Page MenuHomePhabricator

Enable MW REST API on job runners and video scalers (for the new rest.php job executor)
Open, MediumPublic

Description

Currently job runners and videoscalers have a very custom mediawiki site config that allows calling to /rpc/RunSingleJob.php but disallows calling normal MediaWiki entrypoints.

In order to migrate job execution to the new REST endpoint T244826, we need to be able to call w/rest.php/eventbus/v0/internal/job/execute on job runners and vide scalers. The selection of the wiki can be done via the Host header. So, I guess a normal MW site config should be applied to jobrunners and videoscalers.

For the transitional period, we have a rollout plan T246371, so both access methods should work simultaneously. After the transition is completed, all the special site configuration for jobrunner can be cleaned up, since both special /rpc job running scripts will be deleted.

Event Timeline

Change 576913 had a related patch set uploaded (by Hnowlan; owner: Hnowlan):
[operations/puppet@production] jobrunner: Standard mediawiki webserver configuration

https://gerrit.wikimedia.org/r/576913

There are several issues with this approach:

  • We need to be able to discern videoscaling and normal jobrunning in separated balanced pools. We can probably keep doing so by keeping the IPs separated
  • We need to adapt the timeout to be 20 minutes for jobs and 1 day for videos.

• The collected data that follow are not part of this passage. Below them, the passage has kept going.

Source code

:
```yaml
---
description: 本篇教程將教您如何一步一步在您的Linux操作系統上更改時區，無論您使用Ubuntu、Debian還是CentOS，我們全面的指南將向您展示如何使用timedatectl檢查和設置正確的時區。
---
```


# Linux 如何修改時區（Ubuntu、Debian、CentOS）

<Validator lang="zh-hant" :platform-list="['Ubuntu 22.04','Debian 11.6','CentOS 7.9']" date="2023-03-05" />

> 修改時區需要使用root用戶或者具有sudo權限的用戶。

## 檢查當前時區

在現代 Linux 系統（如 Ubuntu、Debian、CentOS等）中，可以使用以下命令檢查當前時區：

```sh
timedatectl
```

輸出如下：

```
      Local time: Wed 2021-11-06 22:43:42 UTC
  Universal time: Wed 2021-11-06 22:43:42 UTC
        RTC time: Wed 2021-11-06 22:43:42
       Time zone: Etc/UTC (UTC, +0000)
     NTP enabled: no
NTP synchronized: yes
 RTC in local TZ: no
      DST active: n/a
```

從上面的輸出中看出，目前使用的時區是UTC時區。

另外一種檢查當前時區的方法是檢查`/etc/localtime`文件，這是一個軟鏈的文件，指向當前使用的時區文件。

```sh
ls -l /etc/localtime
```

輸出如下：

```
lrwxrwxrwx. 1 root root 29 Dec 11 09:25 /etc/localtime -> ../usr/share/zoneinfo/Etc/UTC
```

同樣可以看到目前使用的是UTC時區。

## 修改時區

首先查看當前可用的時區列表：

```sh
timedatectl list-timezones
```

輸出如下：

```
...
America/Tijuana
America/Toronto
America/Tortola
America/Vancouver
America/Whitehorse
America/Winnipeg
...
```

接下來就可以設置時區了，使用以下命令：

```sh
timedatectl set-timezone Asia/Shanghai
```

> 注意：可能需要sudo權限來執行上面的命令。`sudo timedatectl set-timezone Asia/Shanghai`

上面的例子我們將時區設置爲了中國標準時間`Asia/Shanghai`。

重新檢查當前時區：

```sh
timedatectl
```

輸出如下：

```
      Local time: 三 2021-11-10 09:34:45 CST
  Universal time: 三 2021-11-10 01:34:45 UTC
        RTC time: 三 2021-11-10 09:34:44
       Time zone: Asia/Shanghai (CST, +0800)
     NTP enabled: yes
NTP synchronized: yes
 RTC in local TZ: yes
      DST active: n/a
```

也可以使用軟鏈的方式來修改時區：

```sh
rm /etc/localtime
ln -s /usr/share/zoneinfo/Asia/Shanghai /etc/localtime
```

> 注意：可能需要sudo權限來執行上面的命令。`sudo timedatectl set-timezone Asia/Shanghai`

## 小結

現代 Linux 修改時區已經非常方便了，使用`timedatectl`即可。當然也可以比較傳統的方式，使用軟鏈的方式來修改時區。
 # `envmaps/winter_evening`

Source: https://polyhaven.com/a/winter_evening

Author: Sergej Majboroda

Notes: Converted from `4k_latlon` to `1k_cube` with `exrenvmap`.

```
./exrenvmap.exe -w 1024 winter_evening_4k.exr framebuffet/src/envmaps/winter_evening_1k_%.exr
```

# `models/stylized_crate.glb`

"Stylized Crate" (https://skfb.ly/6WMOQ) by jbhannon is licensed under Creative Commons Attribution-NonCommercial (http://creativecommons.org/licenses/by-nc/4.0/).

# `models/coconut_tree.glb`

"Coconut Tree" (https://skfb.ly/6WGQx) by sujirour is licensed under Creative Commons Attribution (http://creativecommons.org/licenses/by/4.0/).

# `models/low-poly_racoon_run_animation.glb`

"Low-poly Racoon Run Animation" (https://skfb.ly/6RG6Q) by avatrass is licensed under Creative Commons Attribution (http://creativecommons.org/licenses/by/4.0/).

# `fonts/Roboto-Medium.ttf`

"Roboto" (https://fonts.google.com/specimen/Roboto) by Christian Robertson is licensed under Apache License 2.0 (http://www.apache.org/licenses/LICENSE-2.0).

I'm not sure how that could be done. Maybe sending a special header in the request
  • We need to fix how timeouts are set in mediawiki-config too.

We need to be able to discern videoscaling and normal jobrunning in separated balanced pools. We can probably keep doing so by keeping the IPs separated

Yeah, I'm not asking to join the pools of servers - we're still gonna be calling distinct LVS endpoints and we want the clusters to be separated.

We need to fix how timeouts are set in mediawiki-config too.

Which timeout are you talking about? We're setting PHP-level timeouts in mediawiki-config, that approach will keep working? Are there any other timeouts on SRE level?

Krinkle renamed this task from Allow MW REST API to be called on job runners and video scalers to Enable MW REST API on job runners and video scalers (for the new rest.php job executor).Mar 6 2020, 11:06 PM
Krinkle moved this task from Untriaged to EventBus infra on the WMF-JobQueue board.

One concern around harmonisation of configs is that MW hosts have a different base apache2.conf. I've looked at the differences and the only notable differences are:

Timeout:

Stock: 300
MW: 202

MaxKeepAliveRequests:

Stock 100
MW: 150

KeepAliveTimeout:

Stock: 5
MW: 2

Change 576913 abandoned by Hnowlan:

[operations/puppet@production] jobrunner: Standard mediawiki webserver configuration

Reason:

mw-jobrunners will replace this

https://gerrit.wikimedia.org/r/576913